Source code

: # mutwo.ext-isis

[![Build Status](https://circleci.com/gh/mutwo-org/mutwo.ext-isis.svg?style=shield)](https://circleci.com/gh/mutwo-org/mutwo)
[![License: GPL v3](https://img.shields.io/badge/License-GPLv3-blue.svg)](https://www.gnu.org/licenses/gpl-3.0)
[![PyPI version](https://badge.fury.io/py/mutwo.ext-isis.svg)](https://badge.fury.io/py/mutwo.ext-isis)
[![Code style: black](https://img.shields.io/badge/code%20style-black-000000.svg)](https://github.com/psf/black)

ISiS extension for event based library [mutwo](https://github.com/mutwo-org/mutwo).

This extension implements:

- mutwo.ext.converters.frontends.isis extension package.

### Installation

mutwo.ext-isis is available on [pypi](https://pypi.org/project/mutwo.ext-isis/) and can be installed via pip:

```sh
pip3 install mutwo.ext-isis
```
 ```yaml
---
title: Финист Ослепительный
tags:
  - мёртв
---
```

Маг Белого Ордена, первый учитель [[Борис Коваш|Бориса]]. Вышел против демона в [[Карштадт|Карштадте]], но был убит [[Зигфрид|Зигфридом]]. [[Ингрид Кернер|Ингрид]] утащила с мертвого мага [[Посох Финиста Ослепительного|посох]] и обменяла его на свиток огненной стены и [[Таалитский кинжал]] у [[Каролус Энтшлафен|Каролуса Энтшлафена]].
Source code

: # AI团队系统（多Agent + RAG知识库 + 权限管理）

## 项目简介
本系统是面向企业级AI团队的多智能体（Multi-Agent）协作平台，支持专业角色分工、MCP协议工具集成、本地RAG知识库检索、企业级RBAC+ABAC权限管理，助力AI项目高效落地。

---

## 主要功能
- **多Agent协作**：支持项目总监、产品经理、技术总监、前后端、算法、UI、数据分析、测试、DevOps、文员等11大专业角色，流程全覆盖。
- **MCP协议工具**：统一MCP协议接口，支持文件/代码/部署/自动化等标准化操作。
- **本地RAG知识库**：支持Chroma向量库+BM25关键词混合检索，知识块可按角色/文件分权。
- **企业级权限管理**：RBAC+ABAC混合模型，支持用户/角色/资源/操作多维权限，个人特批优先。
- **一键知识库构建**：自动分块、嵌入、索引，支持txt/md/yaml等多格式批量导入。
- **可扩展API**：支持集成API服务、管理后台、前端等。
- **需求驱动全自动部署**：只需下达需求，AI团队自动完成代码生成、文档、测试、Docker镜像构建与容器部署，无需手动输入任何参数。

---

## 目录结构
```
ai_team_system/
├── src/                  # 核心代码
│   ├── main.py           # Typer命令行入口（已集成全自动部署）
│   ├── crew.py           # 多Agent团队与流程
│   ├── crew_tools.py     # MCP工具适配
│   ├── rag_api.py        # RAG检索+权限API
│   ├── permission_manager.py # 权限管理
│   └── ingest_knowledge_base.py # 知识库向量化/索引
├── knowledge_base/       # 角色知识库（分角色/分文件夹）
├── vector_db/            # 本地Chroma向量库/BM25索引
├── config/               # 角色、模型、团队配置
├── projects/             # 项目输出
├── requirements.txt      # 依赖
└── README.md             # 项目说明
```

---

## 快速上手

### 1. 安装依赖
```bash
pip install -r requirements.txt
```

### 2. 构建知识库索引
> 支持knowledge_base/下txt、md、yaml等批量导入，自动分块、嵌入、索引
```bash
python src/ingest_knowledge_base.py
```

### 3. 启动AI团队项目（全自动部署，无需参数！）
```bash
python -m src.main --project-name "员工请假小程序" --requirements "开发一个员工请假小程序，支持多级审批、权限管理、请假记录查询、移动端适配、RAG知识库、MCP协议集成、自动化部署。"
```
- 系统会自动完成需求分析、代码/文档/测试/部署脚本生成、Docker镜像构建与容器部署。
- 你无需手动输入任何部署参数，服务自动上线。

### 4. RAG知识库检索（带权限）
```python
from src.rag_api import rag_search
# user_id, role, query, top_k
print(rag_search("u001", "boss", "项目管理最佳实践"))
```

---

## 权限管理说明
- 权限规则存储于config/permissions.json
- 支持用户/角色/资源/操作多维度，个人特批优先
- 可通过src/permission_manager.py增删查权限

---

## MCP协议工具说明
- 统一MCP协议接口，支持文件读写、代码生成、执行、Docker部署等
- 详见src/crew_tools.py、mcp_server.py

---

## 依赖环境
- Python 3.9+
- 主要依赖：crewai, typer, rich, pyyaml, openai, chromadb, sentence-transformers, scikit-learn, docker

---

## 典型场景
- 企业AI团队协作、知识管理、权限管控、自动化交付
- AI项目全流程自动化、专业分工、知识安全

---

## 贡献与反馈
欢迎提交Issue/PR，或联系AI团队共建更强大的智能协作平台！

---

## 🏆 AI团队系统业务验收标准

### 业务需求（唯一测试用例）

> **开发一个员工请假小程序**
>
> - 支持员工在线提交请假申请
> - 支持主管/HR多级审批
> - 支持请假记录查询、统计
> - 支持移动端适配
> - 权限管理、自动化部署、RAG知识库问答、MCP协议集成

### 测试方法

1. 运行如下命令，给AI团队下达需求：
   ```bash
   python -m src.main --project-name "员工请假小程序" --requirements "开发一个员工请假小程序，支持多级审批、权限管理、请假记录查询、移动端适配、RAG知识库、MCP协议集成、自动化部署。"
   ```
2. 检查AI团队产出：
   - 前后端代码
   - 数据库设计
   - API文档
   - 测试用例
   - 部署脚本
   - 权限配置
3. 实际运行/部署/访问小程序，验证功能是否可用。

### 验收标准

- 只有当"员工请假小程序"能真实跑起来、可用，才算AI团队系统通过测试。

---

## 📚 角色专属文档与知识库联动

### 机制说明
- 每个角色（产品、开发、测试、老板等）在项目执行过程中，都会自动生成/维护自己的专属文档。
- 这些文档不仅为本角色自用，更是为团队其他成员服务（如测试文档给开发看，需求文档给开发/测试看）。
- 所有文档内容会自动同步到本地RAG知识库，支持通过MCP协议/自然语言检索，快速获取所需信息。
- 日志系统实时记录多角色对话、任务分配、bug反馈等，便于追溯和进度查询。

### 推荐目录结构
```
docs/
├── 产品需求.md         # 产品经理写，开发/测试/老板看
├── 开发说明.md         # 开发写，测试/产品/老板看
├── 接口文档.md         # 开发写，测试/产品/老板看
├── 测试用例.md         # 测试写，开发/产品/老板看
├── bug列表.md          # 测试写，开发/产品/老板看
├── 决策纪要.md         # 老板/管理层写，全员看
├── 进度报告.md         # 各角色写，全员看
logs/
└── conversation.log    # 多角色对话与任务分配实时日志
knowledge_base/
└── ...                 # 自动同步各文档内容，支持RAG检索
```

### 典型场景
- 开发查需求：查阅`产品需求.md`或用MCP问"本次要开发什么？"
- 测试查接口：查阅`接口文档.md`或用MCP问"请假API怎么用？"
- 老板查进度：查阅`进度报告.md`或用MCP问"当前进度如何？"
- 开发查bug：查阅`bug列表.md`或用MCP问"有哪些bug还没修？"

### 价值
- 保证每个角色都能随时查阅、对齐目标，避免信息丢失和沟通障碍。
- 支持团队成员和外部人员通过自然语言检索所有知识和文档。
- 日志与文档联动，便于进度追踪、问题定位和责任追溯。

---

Task goal: What the exercise needs is every record again, word for word.

Answer to the problem:
Source code

: # mutwo.ext-isis

[![Build Status](https://circleci.com/gh/mutwo-org/mutwo.ext-isis.svg?style=shield)](https://circleci.com/gh/mutwo-org/mutwo)
[![License: GPL v3](https://img.shields.io/badge/License-GPLv3-blue.svg)](https://www.gnu.org/licenses/gpl-3.0)
[![PyPI version](https://badge.fury.io/py/mutwo.ext-isis.svg)](https://badge.fury.io/py/mutwo.ext-isis)
[![Code style: black](https://img.shields.io/badge/code%20style-black-000000.svg)](https://github.com/psf/black)

ISiS extension for event based library [mutwo](https://github.com/mutwo-org/mutwo).

This extension implements:

- mutwo.ext.converters.frontends.isis extension package.

### Installation

mutwo.ext-isis is available on [pypi](https://pypi.org/project/mutwo.ext-isis/) and can be installed via pip:

```sh
pip3 install mutwo.ext-isis
```
 ```yaml
---
title: Финист Ослепительный
tags:
  - мёртв
---
```

Маг Белого Ордена, первый учитель [[Борис Коваш|Бориса]]. Вышел против демона в [[Карштадт|Карштадте]], но был убит [[Зигфрид|Зигфридом]]. [[Ингрид Кернер|Ингрид]] утащила с мертвого мага [[Посох Финиста Ослепительного|посох]] и обменяла его на свиток огненной стены и [[Таалитский кинжал]] у [[Каролус Энтшлафен|Каролуса Энтшлафена]].
Source code

: # AI团队系统（多Agent + RAG知识库 + 权限管理）

## 项目简介
本系统是面向企业级AI团队的多智能体（Multi-Agent）协作平台，支持专业角色分工、MCP协议工具集成、本地RAG知识库检索、企业级RBAC+ABAC权限管理，助力AI项目高效落地。

---

## 主要功能
- **多Agent协作**：支持项目总监、产品经理、技术总监、前后端、算法、UI、数据分析、测试、DevOps、文员等11大专业角色，流程全覆盖。
- **MCP协议工具**：统一MCP协议接口，支持文件/代码/部署/自动化等标准化操作。
- **本地RAG知识库**：支持Chroma向量库+BM25关键词混合检索，知识块可按角色/文件分权。
- **企业级权限管理**：RBAC+ABAC混合模型，支持用户/角色/资源/操作多维权限，个人特批优先。
- **一键知识库构建**：自动分块、嵌入、索引，支持txt/md/yaml等多格式批量导入。
- **可扩展API**：支持集成API服务、管理后台、前端等。
- **需求驱动全自动部署**：只需下达需求，AI团队自动完成代码生成、文档、测试、Docker镜像构建与容器部署，无需手动输入任何参数。

---

## 目录结构
```
ai_team_system/
├── src/                  # 核心代码
│   ├── main.py           # Typer命令行入口（已集成全自动部署）
│   ├── crew.py           # 多Agent团队与流程
│   ├── crew_tools.py     # MCP工具适配
│   ├── rag_api.py        # RAG检索+权限API
│   ├── permission_manager.py # 权限管理
│   └── ingest_knowledge_base.py # 知识库向量化/索引
├── knowledge_base/       # 角色知识库（分角色/分文件夹）
├── vector_db/            # 本地Chroma向量库/BM25索引
├── config/               # 角色、模型、团队配置
├── projects/             # 项目输出
├── requirements.txt      # 依赖
└── README.md             # 项目说明
```

---

## 快速上手

### 1. 安装依赖
```bash
pip install -r requirements.txt
```

### 2. 构建知识库索引
> 支持knowledge_base/下txt、md、yaml等批量导入，自动分块、嵌入、索引
```bash
python src/ingest_knowledge_base.py
```

### 3. 启动AI团队项目（全自动部署，无需参数！）
```bash
python -m src.main --project-name "员工请假小程序" --requirements "开发一个员工请假小程序，支持多级审批、权限管理、请假记录查询、移动端适配、RAG知识库、MCP协议集成、自动化部署。"
```
- 系统会自动完成需求分析、代码/文档/测试/部署脚本生成、Docker镜像构建与容器部署。
- 你无需手动输入任何部署参数，服务自动上线。

### 4. RAG知识库检索（带权限）
```python
from src.rag_api import rag_search
# user_id, role, query, top_k
print(rag_search("u001", "boss", "项目管理最佳实践"))
```

---

## 权限管理说明
- 权限规则存储于config/permissions.json
- 支持用户/角色/资源/操作多维度，个人特批优先
- 可通过src/permission_manager.py增删查权限

---

## MCP协议工具说明
- 统一MCP协议接口，支持文件读写、代码生成、执行、Docker部署等
- 详见src/crew_tools.py、mcp_server.py

---

## 依赖环境
- Python 3.9+
- 主要依赖：crewai, typer, rich, pyyaml, openai, chromadb, sentence-transformers, scikit-learn, docker

---

## 典型场景
- 企业AI团队协作、知识管理、权限管控、自动化交付
- AI项目全流程自动化、专业分工、知识安全

---

## 贡献与反馈
欢迎提交Issue/PR，或联系AI团队共建更强大的智能协作平台！

---

## 🏆 AI团队系统业务验收标准

### 业务需求（唯一测试用例）

> **开发一个员工请假小程序**
>
> - 支持员工在线提交请假申请
> - 支持主管/HR多级审批
> - 支持请假记录查询、统计
> - 支持移动端适配
> - 权限管理、自动化部署、RAG知识库问答、MCP协议集成

### 测试方法

1. 运行如下命令，给AI团队下达需求：
   ```bash
   python -m src.main --project-name "员工请假小程序" --requirements "开发一个员工请假小程序，支持多级审批、权限管理、请假记录查询、移动端适配、RAG知识库、MCP协议集成、自动化部署。"
   ```
2. 检查AI团队产出：
   - 前后端代码
   - 数据库设计
   - API文档
   - 测试用例
   - 部署脚本
   - 权限配置
3. 实际运行/部署/访问小程序，验证功能是否可用。

### 验收标准

- 只有当"员工请假小程序"能真实跑起来、可用，才算AI团队系统通过测试。

---

## 📚 角色专属文档与知识库联动

### 机制说明
- 每个角色（产品、开发、测试、老板等）在项目执行过程中，都会自动生成/维护自己的专属文档。
- 这些文档不仅为本角色自用，更是为团队其他成员服务（如测试文档给开发看，需求文档给开发/测试看）。
- 所有文档内容会自动同步到本地RAG知识库，支持通过MCP协议/自然语言检索，快速获取所需信息。
- 日志系统实时记录多角色对话、任务分配、bug反馈等，便于追溯和进度查询。

### 推荐目录结构
```
docs/
├── 产品需求.md         # 产品经理写，开发/测试/老板看
├── 开发说明.md         # 开发写，测试/产品/老板看
├── 接口文档.md         # 开发写，测试/产品/老板看
├── 测试用例.md         # 测试写，开发/产品/老板看
├── bug列表.md          # 测试写，开发/产品/老板看
├── 决策纪要.md         # 老板/管理层写，全员看
├── 进度报告.md         # 各角色写，全员看
logs/
└── conversation.log    # 多角色对话与任务分配实时日志
knowledge_base/
└── ...                 # 自动同步各文档内容，支持RAG检索
```

### 典型场景
- 开发查需求：查阅`产品需求.md`或用MCP问"本次要开发什么？"
- 测试查接口：查阅`接口文档.md`或用MCP问"请假API怎么用？"
- 老板查进度：查阅`进度报告.md`或用MCP问"当前进度如何？"
- 开发查bug：查阅`bug列表.md`或用MCP问"有哪些bug还没修？"

### 价值
- 保证每个角色都能随时查阅、对齐目标，避免信息丢失和沟通障碍。
- 支持团队成员和外部人员通过自然语言检索所有知识和文档。
- 日志与文档联动，便于进度追踪、问题定位和责任追溯。

---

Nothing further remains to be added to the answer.